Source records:
◇ ◇ ◇ ◇ ◇ ◇ ◇

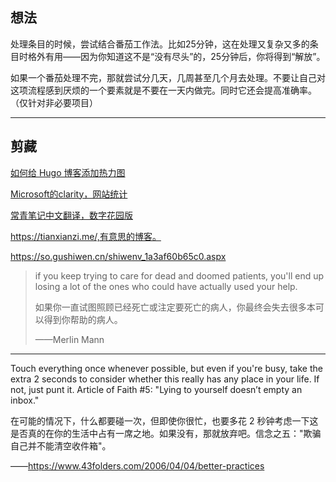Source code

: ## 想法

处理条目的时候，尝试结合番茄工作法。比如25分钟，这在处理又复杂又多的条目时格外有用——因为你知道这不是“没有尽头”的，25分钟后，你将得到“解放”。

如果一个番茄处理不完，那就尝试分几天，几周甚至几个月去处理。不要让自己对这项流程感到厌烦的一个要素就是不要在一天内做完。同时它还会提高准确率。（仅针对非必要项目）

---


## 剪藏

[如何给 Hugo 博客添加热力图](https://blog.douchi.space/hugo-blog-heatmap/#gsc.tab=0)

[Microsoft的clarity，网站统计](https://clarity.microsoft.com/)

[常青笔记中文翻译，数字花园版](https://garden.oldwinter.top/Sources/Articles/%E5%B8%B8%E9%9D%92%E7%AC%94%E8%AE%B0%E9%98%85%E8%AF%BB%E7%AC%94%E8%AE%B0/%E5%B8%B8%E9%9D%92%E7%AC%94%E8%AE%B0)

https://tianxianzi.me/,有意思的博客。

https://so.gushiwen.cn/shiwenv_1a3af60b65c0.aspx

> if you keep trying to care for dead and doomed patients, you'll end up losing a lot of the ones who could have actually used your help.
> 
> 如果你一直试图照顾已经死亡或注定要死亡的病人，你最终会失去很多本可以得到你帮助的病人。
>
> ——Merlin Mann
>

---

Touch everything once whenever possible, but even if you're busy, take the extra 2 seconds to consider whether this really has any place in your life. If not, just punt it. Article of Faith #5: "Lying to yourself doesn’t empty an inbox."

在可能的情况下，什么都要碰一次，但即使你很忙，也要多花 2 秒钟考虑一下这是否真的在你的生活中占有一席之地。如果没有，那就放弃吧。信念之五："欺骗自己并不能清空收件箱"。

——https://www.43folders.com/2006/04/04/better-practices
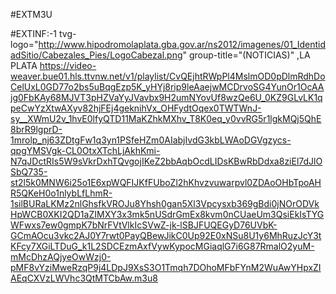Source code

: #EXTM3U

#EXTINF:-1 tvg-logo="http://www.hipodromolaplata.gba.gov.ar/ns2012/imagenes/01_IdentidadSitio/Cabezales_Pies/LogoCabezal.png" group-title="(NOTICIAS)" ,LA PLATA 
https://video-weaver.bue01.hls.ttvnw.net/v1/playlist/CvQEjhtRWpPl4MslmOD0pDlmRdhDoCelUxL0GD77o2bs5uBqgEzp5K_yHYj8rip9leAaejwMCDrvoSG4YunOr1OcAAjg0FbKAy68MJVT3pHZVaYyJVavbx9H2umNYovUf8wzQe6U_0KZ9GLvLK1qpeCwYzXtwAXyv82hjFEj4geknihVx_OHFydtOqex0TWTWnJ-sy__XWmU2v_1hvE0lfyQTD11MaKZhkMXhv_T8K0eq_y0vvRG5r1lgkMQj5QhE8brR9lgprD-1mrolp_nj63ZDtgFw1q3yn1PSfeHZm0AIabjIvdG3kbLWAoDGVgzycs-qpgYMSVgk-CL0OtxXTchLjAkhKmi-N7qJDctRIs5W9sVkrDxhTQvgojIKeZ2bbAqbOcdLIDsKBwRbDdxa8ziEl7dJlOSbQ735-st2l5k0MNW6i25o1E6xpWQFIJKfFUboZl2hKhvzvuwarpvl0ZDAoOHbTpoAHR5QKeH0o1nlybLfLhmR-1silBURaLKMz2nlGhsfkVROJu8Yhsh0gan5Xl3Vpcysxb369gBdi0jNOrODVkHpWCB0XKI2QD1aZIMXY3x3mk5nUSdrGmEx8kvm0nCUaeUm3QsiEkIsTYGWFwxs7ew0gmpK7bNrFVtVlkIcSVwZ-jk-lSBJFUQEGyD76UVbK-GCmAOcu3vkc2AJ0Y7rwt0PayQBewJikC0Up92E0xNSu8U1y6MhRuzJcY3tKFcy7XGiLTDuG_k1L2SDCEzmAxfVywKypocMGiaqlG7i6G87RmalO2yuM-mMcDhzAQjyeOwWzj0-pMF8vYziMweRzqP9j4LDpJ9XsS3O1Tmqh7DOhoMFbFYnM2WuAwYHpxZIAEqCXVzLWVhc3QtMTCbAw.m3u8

◇ ◇ ◇ ◇ ◇ ◇ ◇

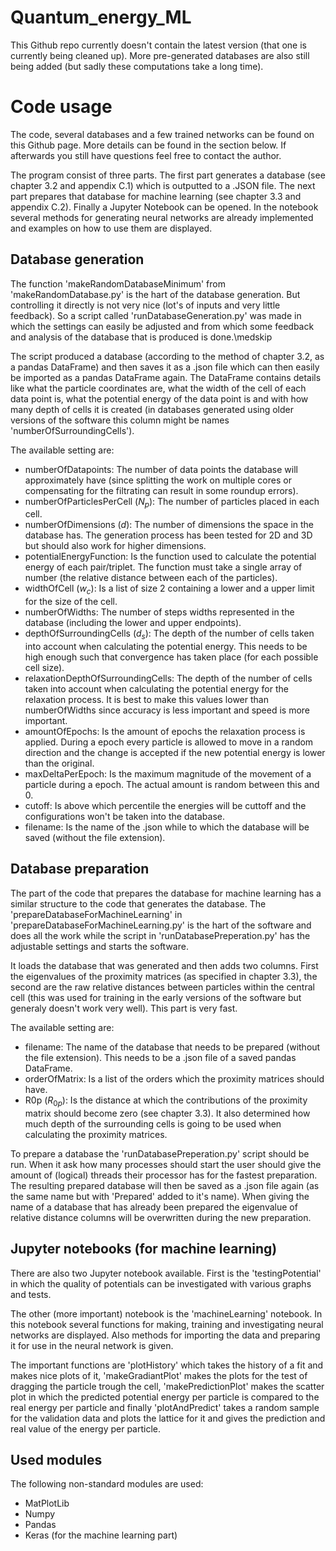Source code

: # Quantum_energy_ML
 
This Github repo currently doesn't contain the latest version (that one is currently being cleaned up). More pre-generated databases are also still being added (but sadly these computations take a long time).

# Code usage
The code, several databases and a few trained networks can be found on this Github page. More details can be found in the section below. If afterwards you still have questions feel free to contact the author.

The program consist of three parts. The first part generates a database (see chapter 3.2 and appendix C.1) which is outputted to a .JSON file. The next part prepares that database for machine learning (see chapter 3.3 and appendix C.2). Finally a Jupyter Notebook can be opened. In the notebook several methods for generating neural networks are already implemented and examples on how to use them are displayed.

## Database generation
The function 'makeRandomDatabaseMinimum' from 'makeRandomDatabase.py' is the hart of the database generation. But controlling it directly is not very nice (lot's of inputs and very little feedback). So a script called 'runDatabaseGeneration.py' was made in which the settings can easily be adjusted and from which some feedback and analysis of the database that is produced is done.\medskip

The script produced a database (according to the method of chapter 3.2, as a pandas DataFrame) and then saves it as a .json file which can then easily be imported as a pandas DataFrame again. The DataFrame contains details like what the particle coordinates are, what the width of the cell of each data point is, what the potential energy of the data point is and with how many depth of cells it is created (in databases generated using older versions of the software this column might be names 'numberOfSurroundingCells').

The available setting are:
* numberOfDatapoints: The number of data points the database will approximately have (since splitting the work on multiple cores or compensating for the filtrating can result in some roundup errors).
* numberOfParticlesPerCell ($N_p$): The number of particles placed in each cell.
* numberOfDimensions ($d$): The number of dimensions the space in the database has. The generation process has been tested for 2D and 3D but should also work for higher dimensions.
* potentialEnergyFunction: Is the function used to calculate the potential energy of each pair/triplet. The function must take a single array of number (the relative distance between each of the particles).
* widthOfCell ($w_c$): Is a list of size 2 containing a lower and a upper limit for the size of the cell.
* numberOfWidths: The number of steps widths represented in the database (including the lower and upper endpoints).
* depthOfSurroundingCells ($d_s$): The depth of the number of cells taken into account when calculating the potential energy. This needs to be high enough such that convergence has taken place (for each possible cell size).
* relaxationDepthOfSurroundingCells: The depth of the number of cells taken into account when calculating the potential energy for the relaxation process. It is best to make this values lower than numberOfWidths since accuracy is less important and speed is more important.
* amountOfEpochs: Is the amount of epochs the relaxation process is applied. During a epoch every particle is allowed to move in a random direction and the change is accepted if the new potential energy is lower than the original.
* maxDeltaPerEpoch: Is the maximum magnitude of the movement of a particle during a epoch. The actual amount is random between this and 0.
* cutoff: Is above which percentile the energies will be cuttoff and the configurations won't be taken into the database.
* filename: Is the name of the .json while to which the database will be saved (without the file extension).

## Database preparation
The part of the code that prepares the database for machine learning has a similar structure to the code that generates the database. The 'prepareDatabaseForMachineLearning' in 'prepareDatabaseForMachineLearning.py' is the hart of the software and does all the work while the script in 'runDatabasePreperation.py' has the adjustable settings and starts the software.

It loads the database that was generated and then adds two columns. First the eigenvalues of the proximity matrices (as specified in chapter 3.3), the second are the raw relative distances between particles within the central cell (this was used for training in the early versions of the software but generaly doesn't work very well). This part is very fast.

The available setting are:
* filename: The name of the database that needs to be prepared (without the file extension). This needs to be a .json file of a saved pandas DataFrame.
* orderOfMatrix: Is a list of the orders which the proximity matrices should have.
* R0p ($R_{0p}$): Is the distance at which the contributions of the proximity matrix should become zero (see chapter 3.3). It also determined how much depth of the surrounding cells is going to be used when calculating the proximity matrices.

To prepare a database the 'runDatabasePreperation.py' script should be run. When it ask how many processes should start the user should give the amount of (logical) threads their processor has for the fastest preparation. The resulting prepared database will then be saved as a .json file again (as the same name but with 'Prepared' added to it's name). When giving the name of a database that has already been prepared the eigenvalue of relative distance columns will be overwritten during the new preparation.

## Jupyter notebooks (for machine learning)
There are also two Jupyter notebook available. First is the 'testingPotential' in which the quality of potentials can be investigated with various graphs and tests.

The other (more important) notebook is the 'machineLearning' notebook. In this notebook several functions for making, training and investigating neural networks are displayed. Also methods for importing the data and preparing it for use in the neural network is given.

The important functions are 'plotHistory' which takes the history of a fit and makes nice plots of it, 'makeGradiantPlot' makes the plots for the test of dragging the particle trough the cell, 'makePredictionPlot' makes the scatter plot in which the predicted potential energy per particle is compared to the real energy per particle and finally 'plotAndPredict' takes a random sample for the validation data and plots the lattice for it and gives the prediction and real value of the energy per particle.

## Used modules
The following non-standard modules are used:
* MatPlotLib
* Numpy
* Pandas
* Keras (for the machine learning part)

◇ ◇ ◇ ◇ ◇ ◇ ◇

§ WHAT IS EXPECTED
Will you return exactly the lines above from the one with "the proximity matrices." down to the one with "machine learning part)", counting both as part of the range?

§ RESPONSE FOR THIS EXERCISE
* R0p ($R_{0p}$): Is the distance at which the contributions of the proximity matrix should become zero (see chapter 3.3). It also determined how much depth of the surrounding cells is going to be used when calculating the proximity matrices.

To prepare a database the 'runDatabasePreperation.py' script should be run. When it ask how many processes should start the user should give the amount of (logical) threads their processor has for the fastest preparation. The resulting prepared database will then be saved as a .json file again (as the same name but with 'Prepared' added to it's name). When giving the name of a database that has already been prepared the eigenvalue of relative distance columns will be overwritten during the new preparation.

## Jupyter notebooks (for machine learning)
There are also two Jupyter notebook available. First is the 'testingPotential' in which the quality of potentials can be investigated with various graphs and tests.

The other (more important) notebook is the 'machineLearning' notebook. In this notebook several functions for making, training and investigating neural networks are displayed. Also methods for importing the data and preparing it for use in the neural network is given.

The important functions are 'plotHistory' which takes the history of a fit and makes nice plots of it, 'makeGradiantPlot' makes the plots for the test of dragging the particle trough the cell, 'makePredictionPlot' makes the scatter plot in which the predicted potential energy per particle is compared to the real energy per particle and finally 'plotAndPredict' takes a random sample for the validation data and plots the lattice for it and gives the prediction and real value of the energy per particle.

## Used modules
The following non-standard modules are used:
* MatPlotLib
* Numpy
* Pandas
* Keras (for the machine learning part)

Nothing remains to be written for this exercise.